State Securities Regulators Applaud Dodd-Frank Wall Street Reform and Consumer Protection Act as it is Signed into Law
Focus Now Shifts from Congress to the Rulemaking Process
WASHINGTON (July 21, 2010) – The North American Securities Administrators Association (NASAA) today applauded the signing of the Dodd-Frank Wall Street Reform and Consumer Protection Act, which recognizes and enhances the strong investor protection role of state securities regulators.
“By signing the Dodd-Frank legislation into law, President Obama ushers in a new era of investor protection and financial market oversight. State securities regulators are eager to help fulfill this important mission on behalf of Main Street investors,” NASAA President and Texas Securities Commissioner Denise Voigt Crawford said following the bill signing ceremony, which she attended with other regulators, government officials and investor advocates.

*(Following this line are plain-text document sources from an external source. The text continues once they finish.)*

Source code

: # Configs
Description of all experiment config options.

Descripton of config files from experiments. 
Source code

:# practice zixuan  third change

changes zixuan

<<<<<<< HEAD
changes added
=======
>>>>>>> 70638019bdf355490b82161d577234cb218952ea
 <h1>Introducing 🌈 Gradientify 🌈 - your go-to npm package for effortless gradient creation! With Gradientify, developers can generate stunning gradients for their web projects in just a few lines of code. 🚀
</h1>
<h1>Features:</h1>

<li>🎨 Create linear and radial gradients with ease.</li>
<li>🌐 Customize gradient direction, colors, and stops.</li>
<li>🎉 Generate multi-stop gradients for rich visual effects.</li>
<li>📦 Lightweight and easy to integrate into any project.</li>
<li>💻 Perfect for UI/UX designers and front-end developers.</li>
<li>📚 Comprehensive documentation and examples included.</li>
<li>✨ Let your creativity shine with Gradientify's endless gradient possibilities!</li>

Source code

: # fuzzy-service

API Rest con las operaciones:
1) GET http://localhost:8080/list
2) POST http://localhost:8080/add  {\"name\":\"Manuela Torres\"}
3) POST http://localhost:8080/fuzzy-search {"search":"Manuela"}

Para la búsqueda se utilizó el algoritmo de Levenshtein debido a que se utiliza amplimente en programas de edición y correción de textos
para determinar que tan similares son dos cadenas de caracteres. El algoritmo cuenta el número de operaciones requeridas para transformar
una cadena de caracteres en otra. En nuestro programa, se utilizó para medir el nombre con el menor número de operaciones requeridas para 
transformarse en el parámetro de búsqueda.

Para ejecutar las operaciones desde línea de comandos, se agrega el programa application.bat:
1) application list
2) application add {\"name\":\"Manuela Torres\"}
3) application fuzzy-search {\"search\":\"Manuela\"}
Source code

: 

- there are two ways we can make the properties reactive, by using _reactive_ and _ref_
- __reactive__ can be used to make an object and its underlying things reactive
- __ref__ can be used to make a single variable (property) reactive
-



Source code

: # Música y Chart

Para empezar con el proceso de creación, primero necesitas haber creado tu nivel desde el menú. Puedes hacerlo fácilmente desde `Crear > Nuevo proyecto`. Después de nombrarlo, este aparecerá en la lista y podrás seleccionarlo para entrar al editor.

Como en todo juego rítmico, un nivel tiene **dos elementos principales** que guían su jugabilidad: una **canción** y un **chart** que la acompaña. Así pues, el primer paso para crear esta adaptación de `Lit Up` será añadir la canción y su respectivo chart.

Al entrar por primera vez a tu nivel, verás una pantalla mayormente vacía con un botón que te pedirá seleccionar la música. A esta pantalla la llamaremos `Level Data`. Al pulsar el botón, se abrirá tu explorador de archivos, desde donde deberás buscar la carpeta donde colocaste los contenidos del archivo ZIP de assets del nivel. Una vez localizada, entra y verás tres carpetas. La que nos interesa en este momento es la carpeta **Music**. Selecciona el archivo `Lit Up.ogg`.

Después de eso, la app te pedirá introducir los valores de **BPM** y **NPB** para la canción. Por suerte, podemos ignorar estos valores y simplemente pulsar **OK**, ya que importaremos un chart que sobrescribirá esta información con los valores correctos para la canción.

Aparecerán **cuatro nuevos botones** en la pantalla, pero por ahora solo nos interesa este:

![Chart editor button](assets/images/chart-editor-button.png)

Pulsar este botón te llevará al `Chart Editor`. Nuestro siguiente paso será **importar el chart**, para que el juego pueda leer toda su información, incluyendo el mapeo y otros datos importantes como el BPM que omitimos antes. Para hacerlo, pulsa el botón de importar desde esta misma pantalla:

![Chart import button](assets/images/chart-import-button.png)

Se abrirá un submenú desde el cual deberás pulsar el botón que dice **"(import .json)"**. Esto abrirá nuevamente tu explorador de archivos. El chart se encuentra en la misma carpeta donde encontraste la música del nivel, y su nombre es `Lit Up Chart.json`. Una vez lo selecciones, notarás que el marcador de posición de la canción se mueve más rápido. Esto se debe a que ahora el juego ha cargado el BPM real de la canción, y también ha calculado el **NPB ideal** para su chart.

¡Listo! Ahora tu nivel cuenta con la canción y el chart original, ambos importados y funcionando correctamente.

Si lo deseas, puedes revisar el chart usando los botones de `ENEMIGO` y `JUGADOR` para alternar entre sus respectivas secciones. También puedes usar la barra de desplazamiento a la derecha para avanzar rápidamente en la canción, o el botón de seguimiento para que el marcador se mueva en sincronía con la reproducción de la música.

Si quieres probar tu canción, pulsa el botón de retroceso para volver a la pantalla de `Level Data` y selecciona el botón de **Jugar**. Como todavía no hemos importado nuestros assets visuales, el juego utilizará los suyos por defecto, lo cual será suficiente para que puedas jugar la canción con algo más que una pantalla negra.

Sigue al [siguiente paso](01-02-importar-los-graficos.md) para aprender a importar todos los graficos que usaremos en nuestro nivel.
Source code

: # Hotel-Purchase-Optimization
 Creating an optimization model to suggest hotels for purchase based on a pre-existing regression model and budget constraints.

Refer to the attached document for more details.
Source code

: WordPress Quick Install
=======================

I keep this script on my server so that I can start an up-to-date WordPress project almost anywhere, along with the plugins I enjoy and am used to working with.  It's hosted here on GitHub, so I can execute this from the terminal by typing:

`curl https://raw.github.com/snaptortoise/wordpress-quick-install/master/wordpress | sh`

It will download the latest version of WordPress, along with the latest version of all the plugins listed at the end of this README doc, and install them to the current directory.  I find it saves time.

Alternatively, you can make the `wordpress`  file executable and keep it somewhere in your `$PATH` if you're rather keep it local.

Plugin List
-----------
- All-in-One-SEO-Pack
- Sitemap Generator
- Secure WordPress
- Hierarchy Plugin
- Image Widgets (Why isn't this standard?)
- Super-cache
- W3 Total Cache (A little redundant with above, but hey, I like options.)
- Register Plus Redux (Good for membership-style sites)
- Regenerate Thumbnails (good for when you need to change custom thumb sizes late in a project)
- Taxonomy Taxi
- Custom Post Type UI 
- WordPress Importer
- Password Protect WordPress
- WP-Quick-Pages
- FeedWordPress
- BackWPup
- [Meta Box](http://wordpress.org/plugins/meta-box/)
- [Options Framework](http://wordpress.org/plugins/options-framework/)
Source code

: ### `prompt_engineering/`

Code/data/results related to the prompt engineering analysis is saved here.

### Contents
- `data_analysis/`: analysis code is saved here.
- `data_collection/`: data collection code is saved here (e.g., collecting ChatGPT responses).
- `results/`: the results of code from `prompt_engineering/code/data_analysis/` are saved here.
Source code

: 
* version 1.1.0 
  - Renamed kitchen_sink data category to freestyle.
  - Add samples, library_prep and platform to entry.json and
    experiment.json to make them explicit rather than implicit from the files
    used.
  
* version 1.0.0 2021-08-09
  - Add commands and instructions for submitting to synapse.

“In several respects, this new law acknowledges the strong role of state securities regulators in strengthening much-needed protections for investors. The Dodd-Frank Act addresses a number of NASAA’s top priority issues,” Crawford said. “In other respects, however, the legislation shifts the debate from Congress to the Securities and Exchange Commission, which has been authorized or directed to conduct studies or rulemaking that will decide whether, and in what form, issues important to investors and state securities regulators will be resolved.”
The Dodd-Frank bill addresses a number of NASAA’s key issues by increasing state regulatory oversight of investment advisers; updating the accredited investor definition; incorporating a “bad boy” disqualifier to prevent securities law violators from conducting securities offerings under SEC Regulation D, Rule 506; and including state securities, banking and insurance regulators as nonvoting members of the Financial Stability Oversight Council, which will be established to identify risks to U.S. financial stability and promote market discipline. The legislation also creates a grant program for up to $500,000 for a state that has adopted the NASAA and NAIC model rules on senior designations, and includes a state securities regulator as a member of the SEC’s Investor Advisory Commission.
In two other NASAA priority areas, fiduciary duty and arbitration, the legislation shifts the focus to the SEC. “This is not a time to rest on our laurels. Our work is not complete,” Crawford said. “With the focus now shifting from the legislative process to the 67 studies and more than 200 rulemakings authorized by the legislation, our task as regulators is to now work cooperatively to ensure that the studies, rules and implementation procedures of the Dodd-Frank legislation actually help investors and strengthen investor confidence,” Crawford said.
NASAA is the oldest international organization devoted to investor protection. Its membership consists of the securities administrators in the 50 states, the District of Columbia, Puerto Rico, the U.S. Virgin Islands, Canada and Mexico.